Pagina a cura di Giuseppe Di Vittorio  

Più passa il tempo è più si riduce il gettito atteso dalla tassa sulle transazioni finanziarie. In base alle ultime proiezioni che ItaliaOggi è in grado di fare, la somma sarà vicina ai 300 milioni di euro, a fronte di incassi preventivati nel bilancio dello stato pari a un miliardo di euro. La cosa più grave è che un terzo dei 300 milioni previsti è di dubbia riscossione. Questa parte della tassa sarebbe, infatti, a carico degli operatori presenti all’estero. Da non dimenticare che gli intermediari d’oltre frontiera, incaricati della riscossione per conto dello stato, per regolare la loro posizione con il fisco dovrebbero perfino recarsi in ambasciata a chiedere il codice fiscale. Non è sufficiente quindi pagare, ma occorre adempiere a una procedura un po’ troppo farraginosa (anche perché non è detto che ci sia una ambasciata o una sede consolare in prossimità della sede del broker). In alternativa si potrebbe nominare un responsabile fiscale in Italia, ma in questo caso ai costi fiscali andrebbero aggiunti quelli amministrativi.

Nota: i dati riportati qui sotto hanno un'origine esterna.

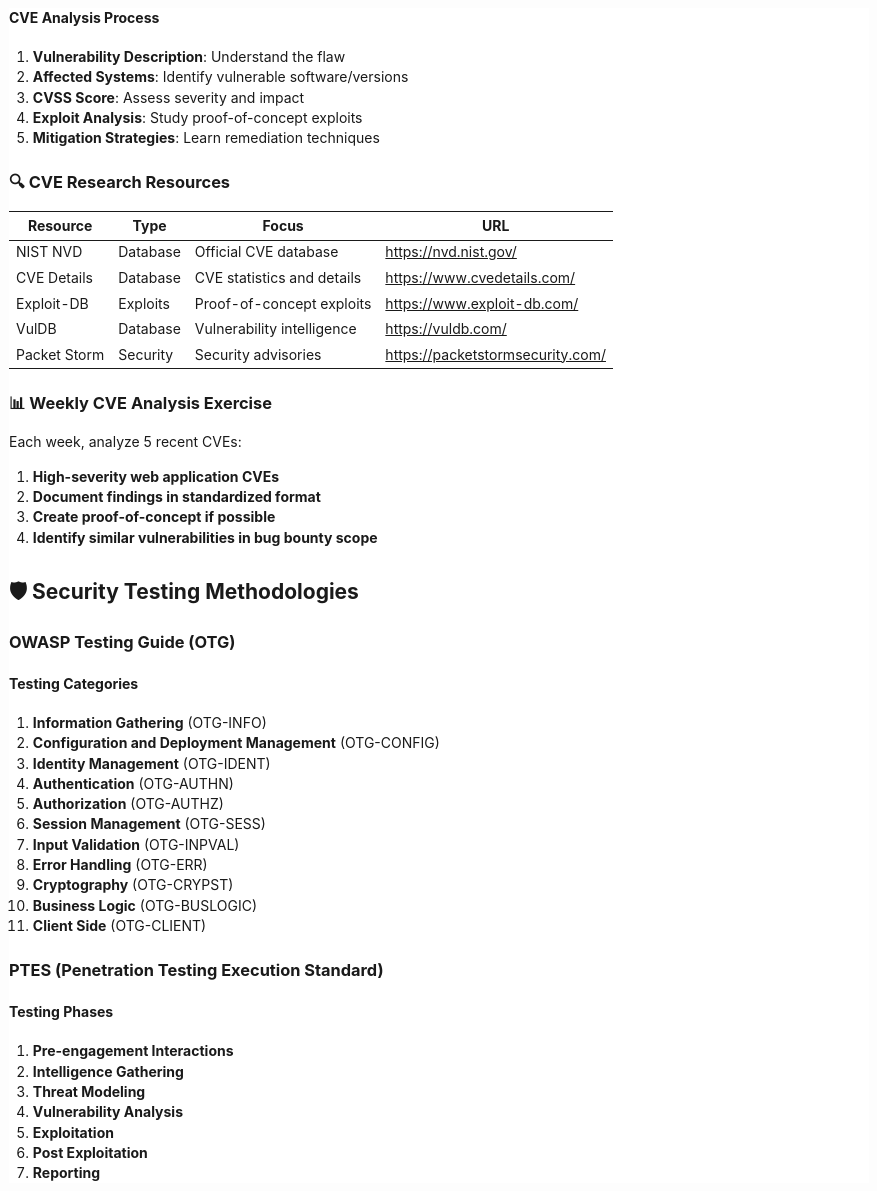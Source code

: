#### CVE Analysis Process
1. **Vulnerability Description**: Understand the flaw
2. **Affected Systems**: Identify vulnerable software/versions
3. **CVSS Score**: Assess severity and impact
4. **Exploit Analysis**: Study proof-of-concept exploits
5. **Mitigation Strategies**: Learn remediation techniques

### 🔍 CVE Research Resources

| Resource | Type | Focus | URL |
|----------|------|-------|-----|
| NIST NVD | Database | Official CVE database | https://nvd.nist.gov/ |
| CVE Details | Database | CVE statistics and details | https://www.cvedetails.com/ |
| Exploit-DB | Exploits | Proof-of-concept exploits | https://www.exploit-db.com/ |
| VulDB | Database | Vulnerability intelligence | https://vuldb.com/ |
| Packet Storm | Security | Security advisories | https://packetstormsecurity.com/ |

### 📊 Weekly CVE Analysis Exercise

Each week, analyze 5 recent CVEs:
1. **High-severity web application CVEs**
2. **Document findings in standardized format**
3. **Create proof-of-concept if possible**
4. **Identify similar vulnerabilities in bug bounty scope**

## 🛡️ Security Testing Methodologies

### OWASP Testing Guide (OTG)

#### Testing Categories
1. **Information Gathering** (OTG-INFO)
2. **Configuration and Deployment Management** (OTG-CONFIG)
3. **Identity Management** (OTG-IDENT)
4. **Authentication** (OTG-AUTHN)
5. **Authorization** (OTG-AUTHZ)
6. **Session Management** (OTG-SESS)
7. **Input Validation** (OTG-INPVAL)
8. **Error Handling** (OTG-ERR)
9. **Cryptography** (OTG-CRYPST)
10. **Business Logic** (OTG-BUSLOGIC)
11. **Client Side** (OTG-CLIENT)

### PTES (Penetration Testing Execution Standard)

#### Testing Phases
1. **Pre-engagement Interactions**
2. **Intelligence Gathering**
3. **Threat Modeling**
4. **Vulnerability Analysis**
5. **Exploitation**
6. **Post Exploitation**
7. **Reporting**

Costi, problemi e rischi di sanzioni a fronte di nessun valore aggiunto. Basti pensare che i titoli italiani si muovono correlati di norma a quelli delle altre azioni europee. E verrebbe da chiedersi perché un operatore dovrebbe lavorare su titoli dove si paga l’imposta quando in tutto il mondo escluso Francia e Ungheria le azioni sono esenti da imposta.

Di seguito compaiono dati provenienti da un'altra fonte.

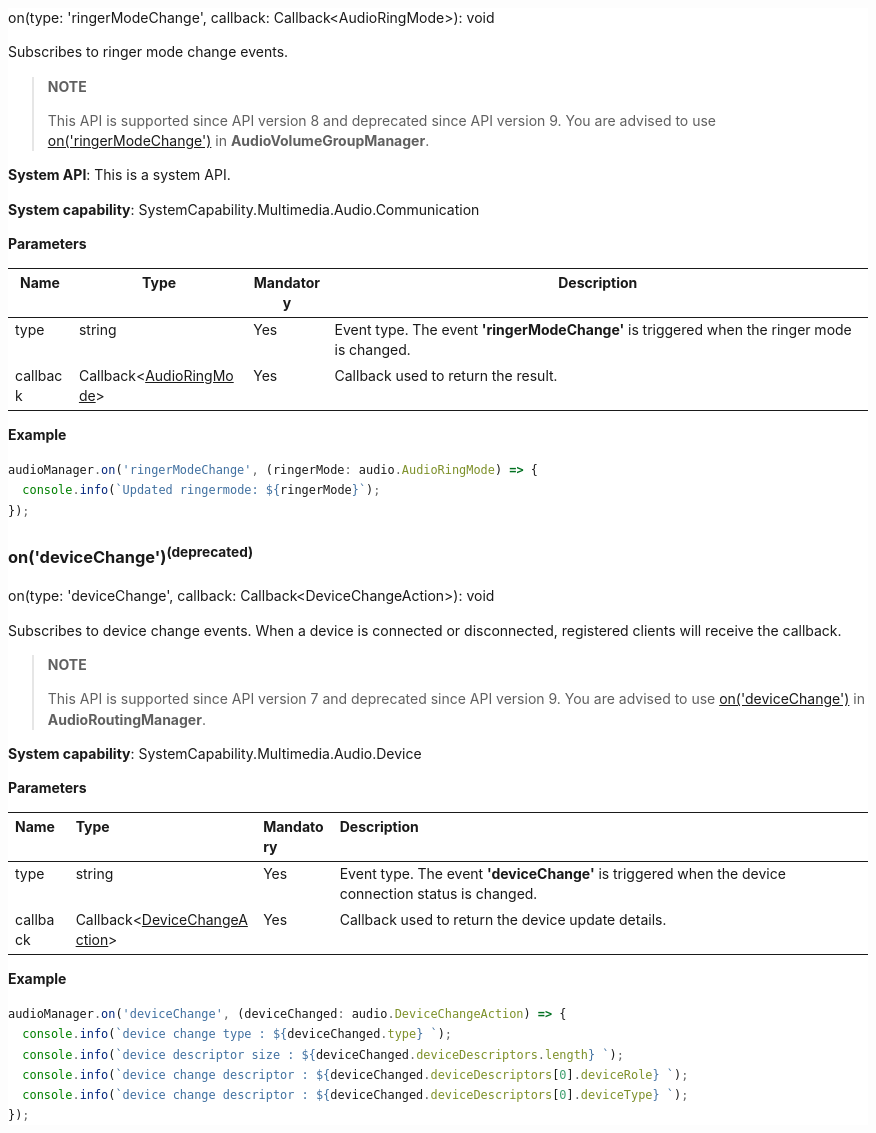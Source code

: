 on(type: 'ringerModeChange', callback: Callback\<AudioRingMode>): void

Subscribes to ringer mode change events.

> **NOTE**
>
> This API is supported since API version 8 and deprecated since API version 9. You are advised to use [on('ringerModeChange')](#onringermodechange9) in **AudioVolumeGroupManager**.

**System API**: This is a system API.

**System capability**: SystemCapability.Multimedia.Audio.Communication

**Parameters**

| Name  | Type                                     | Mandatory| Description                                                        |
| -------- | ----------------------------------------- | ---- | ------------------------------------------------------------ |
| type     | string                                    | Yes  | Event type. The event **'ringerModeChange'** is triggered when the ringer mode is changed.|
| callback | Callback<[AudioRingMode](#audioringmode)> | Yes  | Callback used to return the result.                                                  |

**Example**

```ts
audioManager.on('ringerModeChange', (ringerMode: audio.AudioRingMode) => {
  console.info(`Updated ringermode: ${ringerMode}`);
});
```

### on('deviceChange')<sup>(deprecated)</sup>

on(type: 'deviceChange', callback: Callback<DeviceChangeAction\>): void

Subscribes to device change events. When a device is connected or disconnected, registered clients will receive the callback.

> **NOTE**
>
> This API is supported since API version 7 and deprecated since API version 9. You are advised to use [on('deviceChange')](#ondevicechange9) in **AudioRoutingManager**.

**System capability**: SystemCapability.Multimedia.Audio.Device

**Parameters**

| Name  | Type                                                | Mandatory| Description                                      |
| :------- | :--------------------------------------------------- | :--- | :----------------------------------------- |
| type     | string                                               | Yes  | Event type. The event **'deviceChange'** is triggered when the device connection status is changed.|
| callback | Callback<[DeviceChangeAction](#devicechangeaction)\> | Yes  | Callback used to return the device update details.                        |

**Example**

```ts
audioManager.on('deviceChange', (deviceChanged: audio.DeviceChangeAction) => {
  console.info(`device change type : ${deviceChanged.type} `);
  console.info(`device descriptor size : ${deviceChanged.deviceDescriptors.length} `);
  console.info(`device change descriptor : ${deviceChanged.deviceDescriptors[0].deviceRole} `);
  console.info(`device change descriptor : ${deviceChanged.deviceDescriptors[0].deviceType} `);
});
```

A fronte di 300 milioni di euro di gettito c’è, quindi, un bilancio pesantissimo sulla fuga dei capitali. All’appello mancano scambi complessivi per almeno 332 miliardi di euro. Il buco più grosso è sulle transazioni al di fuori dei mercati regolamentati. L’anno passato le operazioni fuori mercato erano vicine ai 324 miliardi di euro, quest’anno si arriverà grosso modo a 52 miliardi di euro. Il calo è vicino all’85%. Il governo aveva stimato questa base imponibile a 416 miliardi di euro al lordo delle operazioni esenti. Le operazioni aperte e chiuse in giornata e quelle poste in essere dai market maker sono, infatti, escluse dall’imposta. I market maker sono coloro deputati sui mercati a fornire liquidità, nella sostanza sono pronti in qualsiasi momento a diventare venditori per chi vuole comprare e a essere compratori per chi vuole vendere. In cambio di questo impegno hanno dei vantaggi sotto il profilo dei costi di negoziazione e con l’introduzione della Tobin anche benefici fiscali.

Tornando al crollo delle transazioni al di fuori dei mercati regolamentati si pongono tre ordini di problemi: uno di ordine tributario, l’altro economico, il terzo finanziario.

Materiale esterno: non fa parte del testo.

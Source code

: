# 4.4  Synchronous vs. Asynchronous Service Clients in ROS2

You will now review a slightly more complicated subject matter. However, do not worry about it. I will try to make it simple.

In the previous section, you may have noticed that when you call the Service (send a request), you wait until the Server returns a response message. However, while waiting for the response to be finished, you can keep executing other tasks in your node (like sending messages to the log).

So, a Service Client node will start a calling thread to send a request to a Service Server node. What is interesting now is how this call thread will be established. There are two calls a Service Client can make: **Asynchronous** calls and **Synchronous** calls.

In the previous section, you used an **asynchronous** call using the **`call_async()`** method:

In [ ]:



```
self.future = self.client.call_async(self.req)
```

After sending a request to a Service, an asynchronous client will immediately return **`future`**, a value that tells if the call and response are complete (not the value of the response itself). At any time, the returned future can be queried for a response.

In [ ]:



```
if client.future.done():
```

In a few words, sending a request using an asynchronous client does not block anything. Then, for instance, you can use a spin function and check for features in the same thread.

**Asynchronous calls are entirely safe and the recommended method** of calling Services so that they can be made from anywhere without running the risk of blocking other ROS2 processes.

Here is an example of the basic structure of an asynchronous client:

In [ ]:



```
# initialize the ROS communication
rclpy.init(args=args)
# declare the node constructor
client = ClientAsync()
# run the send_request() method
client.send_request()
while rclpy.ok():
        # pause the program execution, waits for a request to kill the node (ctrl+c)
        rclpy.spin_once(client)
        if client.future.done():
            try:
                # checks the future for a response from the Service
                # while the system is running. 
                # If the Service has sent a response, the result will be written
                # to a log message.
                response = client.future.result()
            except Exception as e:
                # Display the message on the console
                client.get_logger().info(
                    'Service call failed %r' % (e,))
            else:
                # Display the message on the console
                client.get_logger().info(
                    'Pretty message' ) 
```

Per quanto riguarda gli aspetti di carattere tributario il 70% del gettito complessivo, circa 700 milioni di euro, doveva arrivare proprio da queste operazioni, una caduta di questo tipo manda per aria buona parte dell’incasso complessivo dello stato.

C’è poi un problema economico: secondo i principi fondamentali dell’economia un mercato meno liquido e con un numero più limitato di partecipanti è più esposto a turbolenze e manipolazioni. Una conclusione esattamente contraria agli obiettivi di coloro che hanno sostenuto l’introduzione dell’imposta.

Il terzo problema è relativo alla strutturazione della tassa. L’idea di tassare gli strumenti (le azioni italiane e i loro derivati) invece che la residenza di coloro che perfezionavano l’imposta era nata per evitare fenomeni elusivi. Le banche italiane potevano tranquillamente trasferire all’estero l’operatività e gli operatori d’oltre confine non avrebbero pagato.

I cali nella base imponibile (gli scambi) sui mercati non regolamentati dimostrano che a pagare alla fine saranno solo gli italiani. L’85% delle transazioni fuori dai mercati tradizionali avviene infatti all’estero.